We apply the subterm criterion with the following projection function:

  nu(!plus#) = 1 

Thus, we can orient the dependency pairs as follows:

  nu(!plus#(O(X), O(Y))) = O(X) |> X = nu(!plus#(X, Y)) 

By [Kop12, Thm. 7.35], we may replace a dependency pair problem (P_3, R_0, minimal, f) by ({}, R_0, minimal, f).  By the empty set processor [Kop12, Thm. 7.15] this problem may be immediately removed.

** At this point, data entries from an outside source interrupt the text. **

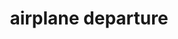 ---
layout: travel&places
title: airplane departure
emoji: airplane_departure
permalink: 🛫.html
image: assets/img/3moji/airplane_departure.png
--- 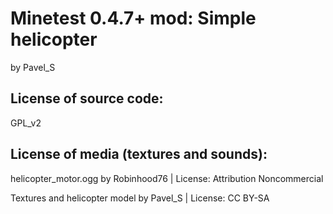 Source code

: Minetest 0.4.7+ mod: Simple helicopter
=======================
by Pavel_S

License of source code:
-----------------------
GPL_v2

License of media (textures and sounds):
---------------------------------------

helicopter_motor.ogg by  Robinhood76 | License: Attribution Noncommercial

Textures and helicopter model by Pavel_S | License: CC BY-SA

As all dependency pair problems were succesfully simplified with sound (and complete) processors until nothing remained, we conclude termination.


+++ Citations +++

[Kop12]  C. Kop.  Higher Order Termination.  PhD Thesis, 2012.
[KusIsoSakBla09]  K. Kusakari, Y. Isogai, M. Sakai, and F. Blanqui.  Static Dependency Pair Method Based On Strong Computability for Higher-Order Rewrite Systems.  In volume 92(10) of IEICE Transactions on Information and Systems.  2007--2015, 2009.